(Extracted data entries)
^^^^^^^^
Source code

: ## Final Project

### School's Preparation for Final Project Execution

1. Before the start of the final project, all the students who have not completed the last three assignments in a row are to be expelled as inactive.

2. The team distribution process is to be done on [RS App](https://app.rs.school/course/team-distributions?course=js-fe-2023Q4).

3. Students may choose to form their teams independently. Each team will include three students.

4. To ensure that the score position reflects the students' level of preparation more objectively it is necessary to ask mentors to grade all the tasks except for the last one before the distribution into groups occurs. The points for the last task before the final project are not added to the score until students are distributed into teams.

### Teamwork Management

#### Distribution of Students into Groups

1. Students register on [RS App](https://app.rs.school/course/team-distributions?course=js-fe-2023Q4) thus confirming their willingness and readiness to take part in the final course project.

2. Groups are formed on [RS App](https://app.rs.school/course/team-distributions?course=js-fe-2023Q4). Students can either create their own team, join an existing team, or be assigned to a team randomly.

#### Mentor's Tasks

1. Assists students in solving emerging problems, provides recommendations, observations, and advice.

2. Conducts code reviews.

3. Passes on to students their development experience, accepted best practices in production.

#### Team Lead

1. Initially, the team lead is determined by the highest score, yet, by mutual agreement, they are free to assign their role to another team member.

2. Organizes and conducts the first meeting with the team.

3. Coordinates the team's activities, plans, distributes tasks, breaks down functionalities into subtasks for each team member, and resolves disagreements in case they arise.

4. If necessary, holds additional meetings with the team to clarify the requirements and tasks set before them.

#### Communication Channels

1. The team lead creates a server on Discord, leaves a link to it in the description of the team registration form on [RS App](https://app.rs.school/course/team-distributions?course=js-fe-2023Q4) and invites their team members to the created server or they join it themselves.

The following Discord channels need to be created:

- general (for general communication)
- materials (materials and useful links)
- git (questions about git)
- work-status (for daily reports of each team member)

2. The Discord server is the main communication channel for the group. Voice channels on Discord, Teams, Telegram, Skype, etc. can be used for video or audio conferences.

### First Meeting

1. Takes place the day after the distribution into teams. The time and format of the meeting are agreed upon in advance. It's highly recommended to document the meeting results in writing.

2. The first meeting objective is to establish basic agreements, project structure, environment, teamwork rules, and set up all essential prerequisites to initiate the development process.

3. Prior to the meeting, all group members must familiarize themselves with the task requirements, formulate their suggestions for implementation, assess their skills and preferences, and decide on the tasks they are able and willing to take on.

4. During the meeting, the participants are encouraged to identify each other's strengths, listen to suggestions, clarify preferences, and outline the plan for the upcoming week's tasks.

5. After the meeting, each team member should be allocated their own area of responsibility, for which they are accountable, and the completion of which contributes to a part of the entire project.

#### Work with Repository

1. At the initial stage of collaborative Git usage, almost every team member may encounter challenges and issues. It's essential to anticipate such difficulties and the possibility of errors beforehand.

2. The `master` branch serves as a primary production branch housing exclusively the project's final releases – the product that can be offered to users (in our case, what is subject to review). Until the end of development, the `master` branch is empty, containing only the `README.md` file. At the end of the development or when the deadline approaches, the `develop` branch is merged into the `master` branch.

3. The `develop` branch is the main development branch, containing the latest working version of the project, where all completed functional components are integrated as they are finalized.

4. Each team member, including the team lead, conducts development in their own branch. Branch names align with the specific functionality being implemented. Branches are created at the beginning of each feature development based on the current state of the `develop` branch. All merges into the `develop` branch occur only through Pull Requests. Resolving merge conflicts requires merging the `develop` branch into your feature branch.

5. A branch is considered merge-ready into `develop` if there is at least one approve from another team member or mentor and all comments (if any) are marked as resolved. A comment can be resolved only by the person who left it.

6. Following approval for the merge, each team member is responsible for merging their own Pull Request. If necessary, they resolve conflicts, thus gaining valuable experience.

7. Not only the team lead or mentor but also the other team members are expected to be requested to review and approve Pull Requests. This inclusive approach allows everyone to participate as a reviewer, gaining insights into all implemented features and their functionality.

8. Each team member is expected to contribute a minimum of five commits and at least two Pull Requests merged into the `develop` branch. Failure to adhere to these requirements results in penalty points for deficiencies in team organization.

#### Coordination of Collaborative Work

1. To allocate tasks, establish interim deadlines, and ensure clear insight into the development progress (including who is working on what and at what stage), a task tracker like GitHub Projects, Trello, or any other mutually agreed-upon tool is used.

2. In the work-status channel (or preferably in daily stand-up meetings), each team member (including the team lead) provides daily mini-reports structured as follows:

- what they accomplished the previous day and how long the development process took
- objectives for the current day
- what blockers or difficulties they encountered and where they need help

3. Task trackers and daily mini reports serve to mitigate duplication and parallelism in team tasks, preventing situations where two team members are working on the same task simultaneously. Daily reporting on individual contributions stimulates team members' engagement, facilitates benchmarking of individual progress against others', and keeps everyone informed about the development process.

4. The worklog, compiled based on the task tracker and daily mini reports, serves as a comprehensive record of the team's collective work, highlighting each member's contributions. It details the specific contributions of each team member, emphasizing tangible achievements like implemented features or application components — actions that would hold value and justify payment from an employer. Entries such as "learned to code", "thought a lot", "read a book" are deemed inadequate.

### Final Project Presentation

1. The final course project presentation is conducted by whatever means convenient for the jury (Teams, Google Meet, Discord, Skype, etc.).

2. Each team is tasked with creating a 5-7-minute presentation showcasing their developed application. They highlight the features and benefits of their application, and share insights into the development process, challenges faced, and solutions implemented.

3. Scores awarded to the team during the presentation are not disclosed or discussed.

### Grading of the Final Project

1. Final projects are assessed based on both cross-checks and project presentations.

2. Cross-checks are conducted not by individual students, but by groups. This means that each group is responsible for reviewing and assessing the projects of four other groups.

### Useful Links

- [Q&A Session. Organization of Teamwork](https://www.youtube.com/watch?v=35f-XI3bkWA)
^^^^^^^^
> Problem:
Make a copy of each line in the records above that has the word "code".

> Result for this exercise:
Source code
2. Conducts code reviews.
4. The worklog, compiled based on the task tracker and daily mini reports, serves as a comprehensive record of the team's collective work, highlighting each member's contributions. It details the specific contributions of each team member, emphasizing tangible achievements like implemented features or application components — actions that would hold value and justify payment from an employer. Entries such as "learned to code", "thought a lot", "read a book" are deemed inadequate.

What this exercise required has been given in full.